ABOUT THIS EXERCISE
Wherever a line below holds the word "colors", copy that line.

SUPPLIED DATA
++++++
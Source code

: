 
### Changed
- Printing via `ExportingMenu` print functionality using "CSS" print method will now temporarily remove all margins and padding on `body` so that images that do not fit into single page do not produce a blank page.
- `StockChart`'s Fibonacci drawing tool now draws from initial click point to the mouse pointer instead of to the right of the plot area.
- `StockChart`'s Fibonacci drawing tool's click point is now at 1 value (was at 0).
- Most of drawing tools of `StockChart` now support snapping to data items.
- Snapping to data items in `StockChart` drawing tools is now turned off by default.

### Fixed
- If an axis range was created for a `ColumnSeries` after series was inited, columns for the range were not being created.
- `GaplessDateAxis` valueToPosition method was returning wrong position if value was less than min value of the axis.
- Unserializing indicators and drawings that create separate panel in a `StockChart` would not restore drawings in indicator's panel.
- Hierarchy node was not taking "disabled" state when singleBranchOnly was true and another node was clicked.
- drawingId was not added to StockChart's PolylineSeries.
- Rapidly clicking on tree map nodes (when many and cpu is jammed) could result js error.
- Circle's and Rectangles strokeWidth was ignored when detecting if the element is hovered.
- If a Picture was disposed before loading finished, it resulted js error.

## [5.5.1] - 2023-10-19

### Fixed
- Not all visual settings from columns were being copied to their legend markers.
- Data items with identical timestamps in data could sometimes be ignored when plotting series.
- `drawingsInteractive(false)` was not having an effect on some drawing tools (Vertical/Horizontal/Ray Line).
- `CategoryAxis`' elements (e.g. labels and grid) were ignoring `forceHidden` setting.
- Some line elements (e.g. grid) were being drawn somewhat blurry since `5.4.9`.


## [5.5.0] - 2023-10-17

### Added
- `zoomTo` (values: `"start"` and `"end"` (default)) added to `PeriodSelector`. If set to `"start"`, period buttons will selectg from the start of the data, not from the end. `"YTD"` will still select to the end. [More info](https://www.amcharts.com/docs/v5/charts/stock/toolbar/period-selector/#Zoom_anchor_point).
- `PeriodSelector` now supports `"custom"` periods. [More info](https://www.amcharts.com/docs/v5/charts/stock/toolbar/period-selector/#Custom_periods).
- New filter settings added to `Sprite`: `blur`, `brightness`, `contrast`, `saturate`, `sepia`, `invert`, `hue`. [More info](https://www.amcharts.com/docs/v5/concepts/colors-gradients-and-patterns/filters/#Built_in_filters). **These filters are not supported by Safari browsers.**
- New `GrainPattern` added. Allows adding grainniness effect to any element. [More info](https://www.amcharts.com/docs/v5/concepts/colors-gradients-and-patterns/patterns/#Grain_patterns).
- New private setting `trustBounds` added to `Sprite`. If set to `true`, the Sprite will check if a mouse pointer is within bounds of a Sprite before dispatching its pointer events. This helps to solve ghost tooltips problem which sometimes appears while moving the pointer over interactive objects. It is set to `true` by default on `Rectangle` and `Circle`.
++++++
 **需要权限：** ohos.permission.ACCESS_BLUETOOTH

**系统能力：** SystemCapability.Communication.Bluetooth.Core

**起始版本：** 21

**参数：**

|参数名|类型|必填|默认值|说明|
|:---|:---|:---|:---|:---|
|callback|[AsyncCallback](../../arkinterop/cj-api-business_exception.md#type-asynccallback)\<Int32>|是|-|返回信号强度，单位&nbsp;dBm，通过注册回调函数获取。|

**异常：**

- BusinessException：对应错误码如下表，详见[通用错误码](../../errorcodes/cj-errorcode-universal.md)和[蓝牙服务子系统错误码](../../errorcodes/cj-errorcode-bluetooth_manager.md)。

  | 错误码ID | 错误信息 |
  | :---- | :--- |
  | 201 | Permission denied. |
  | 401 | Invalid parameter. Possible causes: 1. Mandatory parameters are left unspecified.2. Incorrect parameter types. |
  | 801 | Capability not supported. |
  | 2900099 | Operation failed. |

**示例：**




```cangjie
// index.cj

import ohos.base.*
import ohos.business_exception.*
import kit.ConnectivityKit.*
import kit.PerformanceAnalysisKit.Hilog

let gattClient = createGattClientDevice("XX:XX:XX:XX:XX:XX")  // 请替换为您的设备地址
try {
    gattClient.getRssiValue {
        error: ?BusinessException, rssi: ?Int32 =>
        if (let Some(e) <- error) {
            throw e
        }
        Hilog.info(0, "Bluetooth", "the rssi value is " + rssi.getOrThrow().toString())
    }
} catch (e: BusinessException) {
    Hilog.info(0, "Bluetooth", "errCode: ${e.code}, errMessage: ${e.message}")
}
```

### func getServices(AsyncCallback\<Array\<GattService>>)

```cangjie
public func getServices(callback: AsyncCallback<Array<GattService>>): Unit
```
++++++
TASK OUTPUT
- New filter settings added to `Sprite`: `blur`, `brightness`, `contrast`, `saturate`, `sepia`, `invert`, `hue`. [More info](https://www.amcharts.com/docs/v5/concepts/colors-gradients-and-patterns/filters/#Built_in_filters). **These filters are not supported by Safari browsers.**
- New `GrainPattern` added. Allows adding grainniness effect to any element. [More info](https://www.amcharts.com/docs/v5/concepts/colors-gradients-and-patterns/patterns/#Grain_patterns).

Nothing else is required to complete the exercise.